Empresarios de Sonora denunciaron un esquema sistemático de extorsión que, aseguran, se ha consolidado dentro de la CATEM como una práctica regular y no como un abuso aislado. El nombre que más se repite en las acusaciones es el de Carolina Lara Moreno, secretaria general de CATEM Sonora, señalada por coordinar presiones ilegales y chantajes disfrazados de procedimientos sindicales.
Según las denuncias, el sindicato llega a empresas donde no existe conflicto laboral real y presenta emplazamientos a huelga construidos sin fundamento. Después, mediante amenazas de paro o bloqueos de acceso, exige pagos para retirar el procedimiento. Los empresarios describen un mecanismo que no busca la defensa de trabajadores, sino la generación de ingresos mediante intimidación.
Las tácticas que la CATEM estaría utilizando bajo el liderazgo de Lara Moreno replican casi de forma exacta el modelo que se atribuyó durante años a El Limones en Coahuila y Durango. Primero se fabrica un conflicto inexistente, luego se ejerce presión directa, y finalmente se exige un pago como condición para permitir que la empresa siga operando con normalidad.
Maquiladoras, constructoras, transportistas y compañías de comercio exterior han reportado estas prácticas, que califican ya como un modus operandi consolidado. Aseguran que la amenaza no proviene de trabajadores legítimos, sino de operadores sindicales que actúan como grupos de choque económicos.
Para los denunciantes, la situación es grave: un sindicato que debería proteger derechos laborales estaría utilizando su estructura para presionar económicamente a empresas que sí cumplen la ley.

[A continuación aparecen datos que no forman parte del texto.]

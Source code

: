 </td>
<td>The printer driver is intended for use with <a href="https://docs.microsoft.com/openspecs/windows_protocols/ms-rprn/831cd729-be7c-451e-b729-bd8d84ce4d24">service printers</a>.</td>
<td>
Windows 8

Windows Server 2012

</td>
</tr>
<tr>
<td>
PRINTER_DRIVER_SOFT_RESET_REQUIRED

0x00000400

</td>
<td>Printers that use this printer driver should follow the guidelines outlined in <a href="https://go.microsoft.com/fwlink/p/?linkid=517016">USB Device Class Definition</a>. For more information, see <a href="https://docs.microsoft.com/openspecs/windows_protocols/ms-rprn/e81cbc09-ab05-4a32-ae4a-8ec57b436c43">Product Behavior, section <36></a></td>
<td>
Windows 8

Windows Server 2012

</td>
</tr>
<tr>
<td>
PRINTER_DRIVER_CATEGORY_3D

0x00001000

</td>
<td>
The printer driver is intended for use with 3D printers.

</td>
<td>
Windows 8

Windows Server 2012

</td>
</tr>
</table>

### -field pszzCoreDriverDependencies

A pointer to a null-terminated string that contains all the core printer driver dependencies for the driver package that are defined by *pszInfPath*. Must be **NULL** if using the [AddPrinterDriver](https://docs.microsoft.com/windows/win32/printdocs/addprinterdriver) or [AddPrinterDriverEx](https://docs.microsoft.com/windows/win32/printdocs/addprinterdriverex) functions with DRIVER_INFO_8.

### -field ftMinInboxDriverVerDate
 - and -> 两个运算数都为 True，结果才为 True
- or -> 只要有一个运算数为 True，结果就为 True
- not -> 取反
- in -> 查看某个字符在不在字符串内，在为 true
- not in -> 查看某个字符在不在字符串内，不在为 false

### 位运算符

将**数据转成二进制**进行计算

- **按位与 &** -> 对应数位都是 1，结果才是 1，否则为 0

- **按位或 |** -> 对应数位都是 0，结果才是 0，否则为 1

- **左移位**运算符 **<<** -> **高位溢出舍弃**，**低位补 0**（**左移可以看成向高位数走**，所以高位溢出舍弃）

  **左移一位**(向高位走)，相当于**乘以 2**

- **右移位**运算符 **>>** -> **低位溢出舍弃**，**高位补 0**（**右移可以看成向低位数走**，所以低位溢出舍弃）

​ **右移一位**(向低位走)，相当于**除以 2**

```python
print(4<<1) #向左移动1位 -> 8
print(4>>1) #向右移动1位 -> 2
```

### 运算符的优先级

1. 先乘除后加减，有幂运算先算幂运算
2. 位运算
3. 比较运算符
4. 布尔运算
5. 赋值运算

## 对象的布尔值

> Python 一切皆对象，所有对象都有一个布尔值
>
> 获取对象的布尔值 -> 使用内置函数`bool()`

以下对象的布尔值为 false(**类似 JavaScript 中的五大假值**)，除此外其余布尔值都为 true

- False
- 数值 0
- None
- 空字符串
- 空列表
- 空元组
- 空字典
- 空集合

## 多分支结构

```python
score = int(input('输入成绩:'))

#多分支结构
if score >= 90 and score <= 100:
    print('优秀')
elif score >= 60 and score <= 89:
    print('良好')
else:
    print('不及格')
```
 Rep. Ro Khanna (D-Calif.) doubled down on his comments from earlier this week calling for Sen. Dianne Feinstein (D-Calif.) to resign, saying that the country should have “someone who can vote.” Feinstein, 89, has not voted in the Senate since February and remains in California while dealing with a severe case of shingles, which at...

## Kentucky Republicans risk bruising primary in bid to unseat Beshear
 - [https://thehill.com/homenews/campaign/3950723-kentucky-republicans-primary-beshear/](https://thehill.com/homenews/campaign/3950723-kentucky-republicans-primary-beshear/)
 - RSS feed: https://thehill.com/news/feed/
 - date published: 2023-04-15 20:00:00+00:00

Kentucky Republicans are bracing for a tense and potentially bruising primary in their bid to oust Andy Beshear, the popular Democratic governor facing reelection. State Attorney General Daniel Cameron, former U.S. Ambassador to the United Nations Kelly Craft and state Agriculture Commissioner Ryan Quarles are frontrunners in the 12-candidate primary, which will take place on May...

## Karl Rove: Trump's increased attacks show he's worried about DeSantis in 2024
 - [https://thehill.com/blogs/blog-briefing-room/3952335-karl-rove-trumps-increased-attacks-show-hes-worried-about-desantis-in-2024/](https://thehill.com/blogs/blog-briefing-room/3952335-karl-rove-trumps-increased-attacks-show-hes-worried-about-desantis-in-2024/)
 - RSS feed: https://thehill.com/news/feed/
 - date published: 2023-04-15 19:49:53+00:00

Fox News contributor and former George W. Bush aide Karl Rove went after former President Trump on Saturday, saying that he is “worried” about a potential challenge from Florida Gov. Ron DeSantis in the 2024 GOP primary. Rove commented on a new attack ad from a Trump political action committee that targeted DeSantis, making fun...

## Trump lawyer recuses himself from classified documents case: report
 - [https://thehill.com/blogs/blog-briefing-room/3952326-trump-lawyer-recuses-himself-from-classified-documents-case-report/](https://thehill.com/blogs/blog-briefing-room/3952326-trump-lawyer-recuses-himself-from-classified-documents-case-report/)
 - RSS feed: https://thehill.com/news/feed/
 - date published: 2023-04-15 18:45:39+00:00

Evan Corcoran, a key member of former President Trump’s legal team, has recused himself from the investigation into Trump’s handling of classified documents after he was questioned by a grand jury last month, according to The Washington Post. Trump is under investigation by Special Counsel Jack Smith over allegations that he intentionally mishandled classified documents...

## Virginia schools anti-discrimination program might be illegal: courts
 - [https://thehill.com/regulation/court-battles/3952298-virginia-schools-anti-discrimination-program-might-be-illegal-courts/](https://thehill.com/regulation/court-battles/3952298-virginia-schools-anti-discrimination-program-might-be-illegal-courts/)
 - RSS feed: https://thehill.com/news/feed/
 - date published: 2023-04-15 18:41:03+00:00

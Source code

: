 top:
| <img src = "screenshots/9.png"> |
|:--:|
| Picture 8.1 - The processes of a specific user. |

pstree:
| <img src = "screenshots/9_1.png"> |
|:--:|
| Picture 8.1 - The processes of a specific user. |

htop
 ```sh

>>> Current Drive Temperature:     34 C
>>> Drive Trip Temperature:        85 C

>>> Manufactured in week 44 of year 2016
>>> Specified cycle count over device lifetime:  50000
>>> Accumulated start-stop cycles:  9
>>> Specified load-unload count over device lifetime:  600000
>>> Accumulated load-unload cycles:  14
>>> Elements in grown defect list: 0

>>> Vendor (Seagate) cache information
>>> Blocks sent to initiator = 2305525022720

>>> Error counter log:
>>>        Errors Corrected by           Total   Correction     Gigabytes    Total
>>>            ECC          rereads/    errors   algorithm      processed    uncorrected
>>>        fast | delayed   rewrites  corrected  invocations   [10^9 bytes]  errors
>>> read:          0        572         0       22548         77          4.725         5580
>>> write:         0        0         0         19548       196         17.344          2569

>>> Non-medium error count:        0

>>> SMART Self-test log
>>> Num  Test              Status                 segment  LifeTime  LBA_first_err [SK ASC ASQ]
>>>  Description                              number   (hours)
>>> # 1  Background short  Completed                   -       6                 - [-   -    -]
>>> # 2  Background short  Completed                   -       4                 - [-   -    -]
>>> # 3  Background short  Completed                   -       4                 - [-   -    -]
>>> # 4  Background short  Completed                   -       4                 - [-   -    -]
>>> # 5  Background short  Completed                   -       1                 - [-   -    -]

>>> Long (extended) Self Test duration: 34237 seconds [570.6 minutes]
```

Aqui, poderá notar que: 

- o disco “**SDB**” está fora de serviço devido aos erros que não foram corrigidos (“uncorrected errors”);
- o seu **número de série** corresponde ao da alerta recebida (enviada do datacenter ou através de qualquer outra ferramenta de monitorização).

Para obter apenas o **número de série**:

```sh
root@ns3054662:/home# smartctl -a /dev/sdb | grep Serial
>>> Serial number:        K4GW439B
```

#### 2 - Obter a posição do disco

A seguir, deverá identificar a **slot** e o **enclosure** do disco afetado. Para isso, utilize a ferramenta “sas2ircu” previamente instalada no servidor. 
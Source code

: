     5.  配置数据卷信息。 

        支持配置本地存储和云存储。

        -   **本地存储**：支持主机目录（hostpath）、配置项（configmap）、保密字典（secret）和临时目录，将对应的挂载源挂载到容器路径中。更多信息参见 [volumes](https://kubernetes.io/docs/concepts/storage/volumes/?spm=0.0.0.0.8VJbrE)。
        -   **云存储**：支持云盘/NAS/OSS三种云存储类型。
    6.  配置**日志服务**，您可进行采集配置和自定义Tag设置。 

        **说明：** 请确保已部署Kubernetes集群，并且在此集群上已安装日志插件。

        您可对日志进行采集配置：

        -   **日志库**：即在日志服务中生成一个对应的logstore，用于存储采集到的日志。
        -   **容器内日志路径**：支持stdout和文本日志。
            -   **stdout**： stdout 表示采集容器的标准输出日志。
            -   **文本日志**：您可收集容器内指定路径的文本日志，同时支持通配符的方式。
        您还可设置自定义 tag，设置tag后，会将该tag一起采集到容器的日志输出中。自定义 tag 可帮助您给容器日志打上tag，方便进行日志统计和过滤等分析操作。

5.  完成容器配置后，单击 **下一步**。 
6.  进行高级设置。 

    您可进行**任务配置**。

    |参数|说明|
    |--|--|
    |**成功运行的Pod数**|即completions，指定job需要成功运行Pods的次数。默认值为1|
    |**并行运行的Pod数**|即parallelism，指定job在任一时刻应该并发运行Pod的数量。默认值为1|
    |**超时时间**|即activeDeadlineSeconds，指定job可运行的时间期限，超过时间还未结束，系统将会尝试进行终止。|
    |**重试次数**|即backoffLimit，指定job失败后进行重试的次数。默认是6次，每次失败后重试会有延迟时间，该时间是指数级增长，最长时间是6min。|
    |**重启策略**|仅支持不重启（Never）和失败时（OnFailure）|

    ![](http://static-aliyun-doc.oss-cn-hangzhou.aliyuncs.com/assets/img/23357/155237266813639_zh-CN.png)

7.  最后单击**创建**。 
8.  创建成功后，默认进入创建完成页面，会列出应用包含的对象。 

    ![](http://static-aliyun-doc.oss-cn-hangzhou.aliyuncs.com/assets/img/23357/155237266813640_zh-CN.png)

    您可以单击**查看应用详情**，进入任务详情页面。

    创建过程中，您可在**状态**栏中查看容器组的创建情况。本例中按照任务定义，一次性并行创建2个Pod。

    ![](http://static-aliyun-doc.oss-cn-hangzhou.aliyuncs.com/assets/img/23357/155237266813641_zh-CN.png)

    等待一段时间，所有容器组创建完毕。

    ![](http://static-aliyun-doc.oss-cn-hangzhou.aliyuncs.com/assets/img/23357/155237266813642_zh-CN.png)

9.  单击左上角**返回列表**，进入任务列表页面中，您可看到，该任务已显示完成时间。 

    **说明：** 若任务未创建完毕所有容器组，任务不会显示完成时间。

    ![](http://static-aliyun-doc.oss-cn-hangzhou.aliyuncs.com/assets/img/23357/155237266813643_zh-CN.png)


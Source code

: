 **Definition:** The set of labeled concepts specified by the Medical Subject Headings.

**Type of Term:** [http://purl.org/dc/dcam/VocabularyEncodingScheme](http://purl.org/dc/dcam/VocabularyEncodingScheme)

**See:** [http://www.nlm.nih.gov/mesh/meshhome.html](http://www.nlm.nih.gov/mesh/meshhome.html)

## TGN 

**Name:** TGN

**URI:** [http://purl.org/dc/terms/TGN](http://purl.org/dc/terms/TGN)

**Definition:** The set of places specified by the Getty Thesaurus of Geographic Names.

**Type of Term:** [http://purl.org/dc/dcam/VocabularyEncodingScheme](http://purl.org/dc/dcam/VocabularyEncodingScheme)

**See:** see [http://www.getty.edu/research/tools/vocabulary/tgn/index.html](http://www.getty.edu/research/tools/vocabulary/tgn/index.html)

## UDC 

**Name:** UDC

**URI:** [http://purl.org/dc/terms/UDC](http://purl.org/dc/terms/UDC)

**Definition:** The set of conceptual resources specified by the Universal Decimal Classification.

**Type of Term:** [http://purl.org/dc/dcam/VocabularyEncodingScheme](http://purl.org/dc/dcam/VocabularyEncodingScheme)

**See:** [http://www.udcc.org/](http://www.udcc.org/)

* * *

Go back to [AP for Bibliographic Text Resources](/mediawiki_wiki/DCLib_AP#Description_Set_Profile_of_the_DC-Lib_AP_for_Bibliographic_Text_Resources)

Afirman que estas acciones frenan inversiones, generan incertidumbre y colocan a Sonora en una posición vulnerable ante el crecimiento industrial que se proyecta en los próximos años.
Empresarios pidieron la intervención inmediata de autoridades laborales y fiscales para detener este esquema. Insisten en que no se trata de un abuso aislado ni de un mal entendido, sino de un patrón repetido que convierte al sindicato en un actor de riesgo para la economía regional.
El mensaje final del sector privado es contundente:
La CATEM en Sonora, bajo la operación de Carolina Lara Moreno, estaría funcionando no como un organismo de representación, sino como una estructura de presión económica que utiliza el miedo como herramienta de negociación.